When I was younger there was this "rave" kid (yes, this was a while ago) that in lived in my apartment complex and he had a big drug problem. He would take a lot of pills and then prance around with glow sticks in the parking lot. His signature "move" to impress the ladies was to stick a vibrator inside of a teddy bear, turn it on, and then throw it at girls he liked. He was a mess.

One day this kid disappeared. His friends later told me that he went into rehab to get clean. When he came back he was much more mellow and pleasant to be around. No more pills. No more cargo pants with zippers. And especially no more of that stupid vibrating bear.

I thought that I was better than him and that I would never have the same kind of problems in my life. But it's now time for me to come clean about my own addiction from the last eight years. I am a bit ashamed to have to admit this. I've talked it over with my sponsor and he said that this was for the best.

The Beginning

You never forget the first time that you are able to beat MySQL's performance with your new database system. For me it was the first incarnation of H-Store in 2008. John Hugg and I presented a demo at VLDB'08 in New Zealand[1]. Our early system could do about 5000 TPC-C txn/sec on a single laptop, whereas MySQL's throughput was around 400 txn/sec. Granted MySQL was doing logging and other things that our system was not, but previous research showed that this only accounted for about 30% of its slowdown.

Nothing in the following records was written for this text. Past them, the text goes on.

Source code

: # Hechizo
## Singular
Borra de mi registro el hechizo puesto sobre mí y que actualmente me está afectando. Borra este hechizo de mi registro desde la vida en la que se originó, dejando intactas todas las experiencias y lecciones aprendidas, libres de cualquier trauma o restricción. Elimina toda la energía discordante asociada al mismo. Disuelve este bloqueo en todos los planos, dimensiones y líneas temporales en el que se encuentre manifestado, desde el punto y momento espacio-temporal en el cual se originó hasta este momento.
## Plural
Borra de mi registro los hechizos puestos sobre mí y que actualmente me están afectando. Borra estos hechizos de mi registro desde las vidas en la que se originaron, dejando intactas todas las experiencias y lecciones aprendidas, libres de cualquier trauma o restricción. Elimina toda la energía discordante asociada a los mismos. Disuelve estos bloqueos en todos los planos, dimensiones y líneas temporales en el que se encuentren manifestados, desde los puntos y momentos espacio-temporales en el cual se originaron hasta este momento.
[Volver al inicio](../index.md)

It gave me this great rush and feeling of accomplishment. I wanted more.

A few years later I published the next H-Store paper where I could get about 11,000 txn/sec. This 2011 version of H-Store was a bit of a freakshow because it was using Evan Jones' external transaction coordination framework in a way that it wasn't intended. Furthermore, these results were running on David DeWitt's old cluster at Wisconsin. But it got the job done. We were able to get even better results in 2012 when H-Store could do 50,000 TPC-C txn/sec. I thought I was invincible. I thought that making transactions go faster was the reason why I was put on this planet. I loved the way that these throughput numbers ran through your veins. But it never gave me the same feeling that I got with the first paper. No matter what I tried, it just wasn't the same.

My entire graduate school career was focused on trying to get better OLTP throughput numbers. Sure we had to handle recovery in the system and we dabbled with OLAP workloads for a bit. But those things never made me feel the same way that serializable transactions did. I didn't care about anything else during this time. I ignored my family for years. I started skipping meals. I sold my bone marrow to pay my Amazon AWS bills[2]. I got banned from the Providence Mall Apple Store because I tried to use their laptops to get H-Store to build on OSX. I started carrying a gun because I thought that the Shore-MT people were going to come after me and steal my ideas.

When Things Got Bad

H-Store was designed at a time when off-heap memory and other optimizations with the JVM were not common. Thus, it had some architectural issues that prevent it from scaling up to higher core counts on a single node. Scaling out didn't always work if there were multi-partition transactions[3].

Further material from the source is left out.